A Nightmare on Elm Street
di Wes Craven.
con: Robert Englund, Heather Langenkamp, Johnny Depp, John Saxon, Amanda Wyss, Ronee Blakley, Nick Corri.
Horror/Fantastico
Usa 1984
Il "caso" di Freddy Krueger è quanto meno singolare; nato dalla mente di Wes Craven come boogeyman definitivo, caratterizzato come un assassino pedofilo che si vendica di chi lo ha linciato massacrandone i figli nei propri sogni, ossia un personaggio totalmente negativo e lontano anni luce da qualsiasi forma possibile di empatia, è divenuto in pochissimo tempo un'icona pop, surclassando ed eclissando definitivamente il successo di altre maschere della new wave horror americana quali Leatherface, Michael Myers e persino quel Jason Voorhees con il quale è stato, anni dopo, protagonista di un divertente cross-over. La sua popolarizzazione è indicativa della decadenza dell'horror americano in sé, che nato per destabilizzare le opinioni popolari medianti ritratti iperbolici degli orrori quotidiani, tipicamente americani, è divenuto, negli anni '80, sinonimo di intrattenimento puro e crudo. Decadenza che tuttavia non ha intaccato il fascino delle sue icone e la caratura dei suoi autori più importanti.
Un mito del cinema horror, quello del Freddy Krueger di Craven, che perdura tutt'oggi e non solo nel cuore degli appassionati del cinema del terrore; i richiami al suo design, alla sua storia, ai suoi poteri in opere di tutt'altro genere continuano a non contarsi; e ciò senza ancora tenere conto del successo che la serie di film di cui è protagonista ha avuto: sette pellicole ufficiali, un remake inutile d'ordinanza targato Platinum Dunes (in cui l'unica cosa salvabile è la performance di Jackie Earl Haely) ed una serie televisiva trasmessa praticamente in tutto il globo; senza contare, ancora, tutte quelle incarnazioni che sono emanazione diretta dei film, quali spin-off a fumetti e videogames. E bisogna infine calcolare, per capire la caratura del marchio "Nightmare" come il primo film sia stato il primo successo commerciale per la New Line Cinema, che fino ad allora era una microscopica casa indipendente che si limitava a distribuire pellicole di quart'ordine; successo che le ha permesso di diventare, in neanche 10 anni, una delle principali major di Hollywood.
Un personaggio, quello creato da Craven, che è quasi la definizione stessa di cultura popolare, di un brand immediatamente riconoscibile e di successo; ciò proprio a causa della popolarizzazione, un po' forzata, che ha avuto nel corso del tempo: da assassino repellente è divenuto una sorta di jolly folle che prima di uccidere il teen-ager di turno si diverte a provocarlo con one-line degne di un film action, in sequenze orrorifiche dove lo shock e la suspense lasciano spesso il passo ad una forma di splatter grottesco visionario, decisamente più digeribile per il grande pubblico.

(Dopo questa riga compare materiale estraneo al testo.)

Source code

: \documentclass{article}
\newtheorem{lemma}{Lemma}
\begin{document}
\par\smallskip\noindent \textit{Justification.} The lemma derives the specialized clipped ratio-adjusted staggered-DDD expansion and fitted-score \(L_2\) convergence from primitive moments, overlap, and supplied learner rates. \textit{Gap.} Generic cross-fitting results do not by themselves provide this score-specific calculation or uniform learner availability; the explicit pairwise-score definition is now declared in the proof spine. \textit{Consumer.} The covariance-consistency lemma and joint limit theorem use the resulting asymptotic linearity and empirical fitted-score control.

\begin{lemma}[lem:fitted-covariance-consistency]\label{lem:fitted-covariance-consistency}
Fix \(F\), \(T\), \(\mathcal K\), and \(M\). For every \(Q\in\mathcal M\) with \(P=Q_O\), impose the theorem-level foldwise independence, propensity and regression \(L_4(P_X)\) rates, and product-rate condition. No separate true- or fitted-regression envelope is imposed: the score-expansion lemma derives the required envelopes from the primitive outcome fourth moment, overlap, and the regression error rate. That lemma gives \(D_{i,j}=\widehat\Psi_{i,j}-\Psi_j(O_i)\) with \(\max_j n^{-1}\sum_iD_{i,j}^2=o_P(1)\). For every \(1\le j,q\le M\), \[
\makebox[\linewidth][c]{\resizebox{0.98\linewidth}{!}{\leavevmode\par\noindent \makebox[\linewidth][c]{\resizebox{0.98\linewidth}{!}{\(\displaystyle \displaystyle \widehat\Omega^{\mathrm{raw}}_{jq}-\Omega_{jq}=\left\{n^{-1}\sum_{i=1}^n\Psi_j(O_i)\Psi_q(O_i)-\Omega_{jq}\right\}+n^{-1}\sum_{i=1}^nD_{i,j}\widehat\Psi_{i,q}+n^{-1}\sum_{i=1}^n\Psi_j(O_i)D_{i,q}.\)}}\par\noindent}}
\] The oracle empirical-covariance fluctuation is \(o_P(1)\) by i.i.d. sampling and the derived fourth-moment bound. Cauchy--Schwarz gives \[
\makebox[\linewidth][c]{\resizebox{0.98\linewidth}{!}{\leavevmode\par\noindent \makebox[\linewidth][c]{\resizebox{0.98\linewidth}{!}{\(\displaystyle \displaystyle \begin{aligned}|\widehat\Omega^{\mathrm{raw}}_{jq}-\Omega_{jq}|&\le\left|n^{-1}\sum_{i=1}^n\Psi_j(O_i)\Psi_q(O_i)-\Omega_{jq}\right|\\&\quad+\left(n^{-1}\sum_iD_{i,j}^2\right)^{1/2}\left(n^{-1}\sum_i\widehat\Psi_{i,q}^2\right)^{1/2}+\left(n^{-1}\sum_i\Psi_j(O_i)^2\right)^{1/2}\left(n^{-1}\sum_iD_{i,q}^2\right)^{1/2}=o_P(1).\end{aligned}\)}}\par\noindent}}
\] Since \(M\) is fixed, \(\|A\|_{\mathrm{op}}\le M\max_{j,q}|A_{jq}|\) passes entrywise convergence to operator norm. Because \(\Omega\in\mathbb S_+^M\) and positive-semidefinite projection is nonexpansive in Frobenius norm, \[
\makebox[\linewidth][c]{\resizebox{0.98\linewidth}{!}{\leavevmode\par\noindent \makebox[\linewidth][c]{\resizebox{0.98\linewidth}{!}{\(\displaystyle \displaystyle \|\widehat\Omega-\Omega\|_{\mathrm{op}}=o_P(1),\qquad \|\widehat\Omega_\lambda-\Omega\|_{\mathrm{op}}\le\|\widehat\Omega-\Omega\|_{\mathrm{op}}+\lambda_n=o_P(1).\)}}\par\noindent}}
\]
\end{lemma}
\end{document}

Eppure, quel primo "Nightmare- Dal Profondo della Notte" (azzeccatissimo per una volta il sottotitolo italiano) era una pellicola lontana anni luce per toni dai suoi più colorati (benché sempre iperviolenti) seguiti; un film piccolo, girato con pochissimi soldi (appena 1 milione ed 800 mila dollari dell'epoca) nel quale Craven rinvigorisce il filone slasher con una dose incredibile di creatività, iniettandovi una vena fantastica data dall'uso della dimensione onirica per creare situazioni pregne di tensione ed orrore.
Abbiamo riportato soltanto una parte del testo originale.